For decades, carbon fiber has failed to break through into mainstream automotive applications as the composites industry has hoped it would. Alternative composite applications suggest future opportunities still remain bright.
DALE BROSIUS Contributing Writer, Institute for Advanced Composites Manufacturing Innovation (IACMI)
For at least 40 years, the automotive market’s siren call has beckoned the attention of carbon fiber producers, with forecasts of large-scale adoption repeatedly unrealized. The first high-volume application I can recall was the filament-wound driveshaft for the 1984 Ford Econoline full-size van, at roughly 40,000 units per year. Within three years it was out of production, cost being a primary factor. Over the subsequent decades, carbon fiber shafts have made appearances on OEM platforms, but remained a relatively low-volume product. Similarly, in the early 2000s, excitement for carbon fiber grew as a slew of supercars and sports cars took advantage of an abundance of low-priced carbon fiber, but these applications did not translate into mainstream vehicles.

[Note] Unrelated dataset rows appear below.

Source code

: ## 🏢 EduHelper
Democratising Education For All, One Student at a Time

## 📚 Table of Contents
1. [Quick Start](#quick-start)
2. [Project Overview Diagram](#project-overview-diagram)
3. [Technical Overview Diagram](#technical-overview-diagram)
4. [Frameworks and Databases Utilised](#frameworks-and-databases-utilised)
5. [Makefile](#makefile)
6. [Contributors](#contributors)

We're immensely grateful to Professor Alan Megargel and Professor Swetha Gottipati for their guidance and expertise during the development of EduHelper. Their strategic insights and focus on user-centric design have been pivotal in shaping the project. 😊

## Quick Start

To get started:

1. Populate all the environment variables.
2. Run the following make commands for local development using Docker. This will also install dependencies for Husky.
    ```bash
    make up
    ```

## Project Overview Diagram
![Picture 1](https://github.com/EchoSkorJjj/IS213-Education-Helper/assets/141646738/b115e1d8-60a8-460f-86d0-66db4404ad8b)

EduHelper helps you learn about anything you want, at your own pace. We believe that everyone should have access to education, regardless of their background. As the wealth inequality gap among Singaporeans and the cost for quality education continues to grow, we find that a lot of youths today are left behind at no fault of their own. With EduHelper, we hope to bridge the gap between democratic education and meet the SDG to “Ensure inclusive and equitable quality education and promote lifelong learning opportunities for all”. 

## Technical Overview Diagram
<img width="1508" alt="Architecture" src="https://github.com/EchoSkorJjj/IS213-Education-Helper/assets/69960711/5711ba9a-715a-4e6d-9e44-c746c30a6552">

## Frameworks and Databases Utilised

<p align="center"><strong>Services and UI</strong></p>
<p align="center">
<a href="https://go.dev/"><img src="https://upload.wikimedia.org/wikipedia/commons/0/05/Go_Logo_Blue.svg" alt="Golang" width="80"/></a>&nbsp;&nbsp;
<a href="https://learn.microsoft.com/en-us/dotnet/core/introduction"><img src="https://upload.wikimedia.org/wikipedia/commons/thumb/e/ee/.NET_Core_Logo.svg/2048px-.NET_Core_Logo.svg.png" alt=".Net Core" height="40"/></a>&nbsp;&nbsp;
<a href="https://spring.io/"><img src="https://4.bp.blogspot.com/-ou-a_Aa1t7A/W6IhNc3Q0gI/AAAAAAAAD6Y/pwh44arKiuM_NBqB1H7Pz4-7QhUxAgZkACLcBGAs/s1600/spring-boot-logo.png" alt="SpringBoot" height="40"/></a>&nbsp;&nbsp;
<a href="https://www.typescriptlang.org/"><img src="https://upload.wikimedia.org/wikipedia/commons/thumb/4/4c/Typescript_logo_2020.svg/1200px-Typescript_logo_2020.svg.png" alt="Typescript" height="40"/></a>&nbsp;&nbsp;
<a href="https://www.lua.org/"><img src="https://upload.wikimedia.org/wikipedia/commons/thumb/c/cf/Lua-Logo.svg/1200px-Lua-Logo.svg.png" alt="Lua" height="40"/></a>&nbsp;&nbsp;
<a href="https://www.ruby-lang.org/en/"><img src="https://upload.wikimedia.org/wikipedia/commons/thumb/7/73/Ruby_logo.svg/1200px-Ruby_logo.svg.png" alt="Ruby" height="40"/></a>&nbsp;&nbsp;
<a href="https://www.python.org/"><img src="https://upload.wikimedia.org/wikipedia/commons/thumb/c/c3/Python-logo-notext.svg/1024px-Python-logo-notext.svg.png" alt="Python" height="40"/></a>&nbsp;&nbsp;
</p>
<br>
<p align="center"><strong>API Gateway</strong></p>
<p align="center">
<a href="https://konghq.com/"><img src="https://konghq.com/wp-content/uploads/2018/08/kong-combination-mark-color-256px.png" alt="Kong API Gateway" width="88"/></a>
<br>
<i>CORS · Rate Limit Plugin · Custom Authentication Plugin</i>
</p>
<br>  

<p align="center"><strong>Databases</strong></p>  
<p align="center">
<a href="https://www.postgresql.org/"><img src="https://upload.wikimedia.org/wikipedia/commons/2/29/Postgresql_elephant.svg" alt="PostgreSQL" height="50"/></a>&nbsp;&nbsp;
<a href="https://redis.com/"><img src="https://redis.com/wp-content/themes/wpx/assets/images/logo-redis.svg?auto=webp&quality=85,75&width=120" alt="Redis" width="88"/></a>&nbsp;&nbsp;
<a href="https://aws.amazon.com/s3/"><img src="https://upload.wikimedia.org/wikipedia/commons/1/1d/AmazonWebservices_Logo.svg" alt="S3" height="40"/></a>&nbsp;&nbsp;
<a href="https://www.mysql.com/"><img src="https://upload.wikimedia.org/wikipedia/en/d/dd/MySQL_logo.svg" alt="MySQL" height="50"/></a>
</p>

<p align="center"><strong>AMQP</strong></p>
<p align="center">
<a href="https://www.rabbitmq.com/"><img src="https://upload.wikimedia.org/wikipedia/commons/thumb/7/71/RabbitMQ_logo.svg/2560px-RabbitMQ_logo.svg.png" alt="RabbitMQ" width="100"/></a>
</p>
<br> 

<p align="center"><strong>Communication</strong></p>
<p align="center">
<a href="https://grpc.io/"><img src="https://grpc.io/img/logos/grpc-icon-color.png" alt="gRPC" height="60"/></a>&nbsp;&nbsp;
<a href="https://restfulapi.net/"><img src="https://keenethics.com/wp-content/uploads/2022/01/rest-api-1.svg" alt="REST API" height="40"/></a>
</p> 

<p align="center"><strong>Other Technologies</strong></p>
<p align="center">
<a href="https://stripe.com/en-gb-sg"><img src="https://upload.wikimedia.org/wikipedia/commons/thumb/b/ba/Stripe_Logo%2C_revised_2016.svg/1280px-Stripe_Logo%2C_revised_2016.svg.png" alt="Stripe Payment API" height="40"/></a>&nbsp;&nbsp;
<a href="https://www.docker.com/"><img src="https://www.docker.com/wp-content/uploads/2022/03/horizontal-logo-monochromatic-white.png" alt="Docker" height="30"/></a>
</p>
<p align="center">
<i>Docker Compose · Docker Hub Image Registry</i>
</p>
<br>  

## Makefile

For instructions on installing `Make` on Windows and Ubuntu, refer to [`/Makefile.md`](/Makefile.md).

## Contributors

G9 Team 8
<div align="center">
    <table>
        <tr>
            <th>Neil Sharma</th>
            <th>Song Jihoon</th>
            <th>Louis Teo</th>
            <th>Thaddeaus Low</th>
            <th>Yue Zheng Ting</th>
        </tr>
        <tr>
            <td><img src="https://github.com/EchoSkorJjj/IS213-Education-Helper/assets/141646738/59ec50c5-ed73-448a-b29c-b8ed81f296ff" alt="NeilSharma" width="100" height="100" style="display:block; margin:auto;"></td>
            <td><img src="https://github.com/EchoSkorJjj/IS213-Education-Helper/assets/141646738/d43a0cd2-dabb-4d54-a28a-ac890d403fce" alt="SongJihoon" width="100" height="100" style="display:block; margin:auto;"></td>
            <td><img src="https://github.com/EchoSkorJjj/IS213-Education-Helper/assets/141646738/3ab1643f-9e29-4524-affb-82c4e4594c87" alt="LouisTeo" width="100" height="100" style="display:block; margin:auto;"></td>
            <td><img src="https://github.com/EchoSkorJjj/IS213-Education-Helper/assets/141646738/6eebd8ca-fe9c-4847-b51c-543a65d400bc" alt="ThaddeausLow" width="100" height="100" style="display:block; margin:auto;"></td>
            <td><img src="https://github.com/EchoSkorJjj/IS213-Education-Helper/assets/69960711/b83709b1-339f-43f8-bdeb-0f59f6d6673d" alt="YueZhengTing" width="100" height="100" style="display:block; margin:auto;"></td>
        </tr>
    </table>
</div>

In 2013, with the introduction of the carbon fiber-intensive BMW (Munich, Germany) i3 and i8, and the creation of a dedicated supply chain to meet fiber and component demand, we waited (and waited) for other OEMs to follow suit, but none did. In 2015, we sang the praises of BMW’s “Carbon Core” multi-material philosophy on the mainstream 7-Series platform, seeing this as the breakthrough needed for triggering widespread proliferation of select components produced from carbon fiber. This concept has progressed within BMW on the forthcoming iX SUV (see “BMW rolls out multi-material Carbon Cage with with 2022 IX vehicle line”), but BMW is the exception, not the rule. Finally, at the 2017 JEC World exhibition in Paris, I noted at least a dozen B-pillar prototypes in all carbon fiber or carbon/steel hybrids, the “killer app” for carbon fiber in automobiles. Several producers have deployed the technology, but it has yet to really catch on globally. Ultimately, more effort is needed to get costs down so this application can win straight up versus an all-steel solution.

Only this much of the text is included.